The 2011 golf season is barely underway and we already have a bit of controversy.  Viewers of the Golf Channel ratted out Camillo Villegas for a rules infraction and the tour has their own version of Brangelina now that Dustin Johnson and Natalie Gulbis are dating.  Last year the PGA Tour had enough drama to last a few hundred seasons so let’s hope that this season will be remembered for the golf on the course and not all the tabloid news that surrounds it.

This is an important year for the tour in many ways.  The current television contract ends in 2012 and the negotiations will begin this year.  If this season mimics last year there won’t be much television money flowing into PGA Tour headquarters and we could be watching the tour on Versus.  Change can be a good thing and there may be some major changes on tour this year.

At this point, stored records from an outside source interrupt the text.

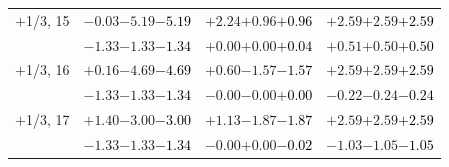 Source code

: \documentclass[compress]{beamer}
\begin{document}
\begin{frame}
\begin{tabular}{r | c | c | c}
$+$1/3, 15 & $-0.03$\hspace{0.1 cm}$-5.19$\hspace{0.1 cm}\textcolor{black}{$-5.19$} & $+2.24$\hspace{0.1 cm}$+0.96$\hspace{0.1 cm}\textcolor{black}{$+0.96$} & $+2.59$\hspace{0.1 cm}$+2.59$\hspace{0.1 cm}\textcolor{black}{$+2.59$} \\
           & $-1.33$\hspace{0.1 cm}$-1.33$\hspace{0.1 cm}\textcolor{black}{$-1.34$} & $+0.00$\hspace{0.1 cm}$+0.00$\hspace{0.1 cm}\textcolor{black}{$+0.04$} & $+0.51$\hspace{0.1 cm}$+0.50$\hspace{0.1 cm}\textcolor{black}{$+0.50$} \\
$+$1/3, 16 & $+0.16$\hspace{0.1 cm}$-4.69$\hspace{0.1 cm}\textcolor{black}{$-4.69$} & $+0.60$\hspace{0.1 cm}$-1.57$\hspace{0.1 cm}\textcolor{black}{$-1.57$} & $+2.59$\hspace{0.1 cm}$+2.59$\hspace{0.1 cm}\textcolor{black}{$+2.59$} \\
           & $-1.33$\hspace{0.1 cm}$-1.33$\hspace{0.1 cm}\textcolor{black}{$-1.34$} & $-0.00$\hspace{0.1 cm}$-0.00$\hspace{0.1 cm}\textcolor{black}{$+0.00$} & $-0.22$\hspace{0.1 cm}$-0.24$\hspace{0.1 cm}\textcolor{black}{$-0.24$} \\
$+$1/3, 17 & $+1.40$\hspace{0.1 cm}$-3.00$\hspace{0.1 cm}\textcolor{black}{$-3.00$} & $+1.13$\hspace{0.1 cm}$-1.87$\hspace{0.1 cm}\textcolor{black}{$-1.87$} & $+2.59$\hspace{0.1 cm}$+2.59$\hspace{0.1 cm}\textcolor{black}{$+2.59$} \\
           & $-1.33$\hspace{0.1 cm}$-1.33$\hspace{0.1 cm}\textcolor{black}{$-1.34$} & $-0.00$\hspace{0.1 cm}$+0.00$\hspace{0.1 cm}\textcolor{black}{$-0.02$} & $-1.03$\hspace{0.1 cm}$-1.05$\hspace{0.1 cm}\textcolor{black}{$-1.05$} \\

\end{tabular}
\end{frame}
\end{document}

We all know that Tiger Woods is the biggest draw in golf, not just in the US but throughout the world.  Tiger will be trying to win his first PGA Tour event since the 2009 BMW.  His last major was the 2008 US Open and if Woods is to regain his World Number One Ranking, he’ll have to beat fields full of tour hardened veterans, top Europeans and a group of twentysomethings that are looking to make the tour their tour.  With Tiger’s cloak of invincibility tattered, he’ll need to steady his game and his life if he to win again.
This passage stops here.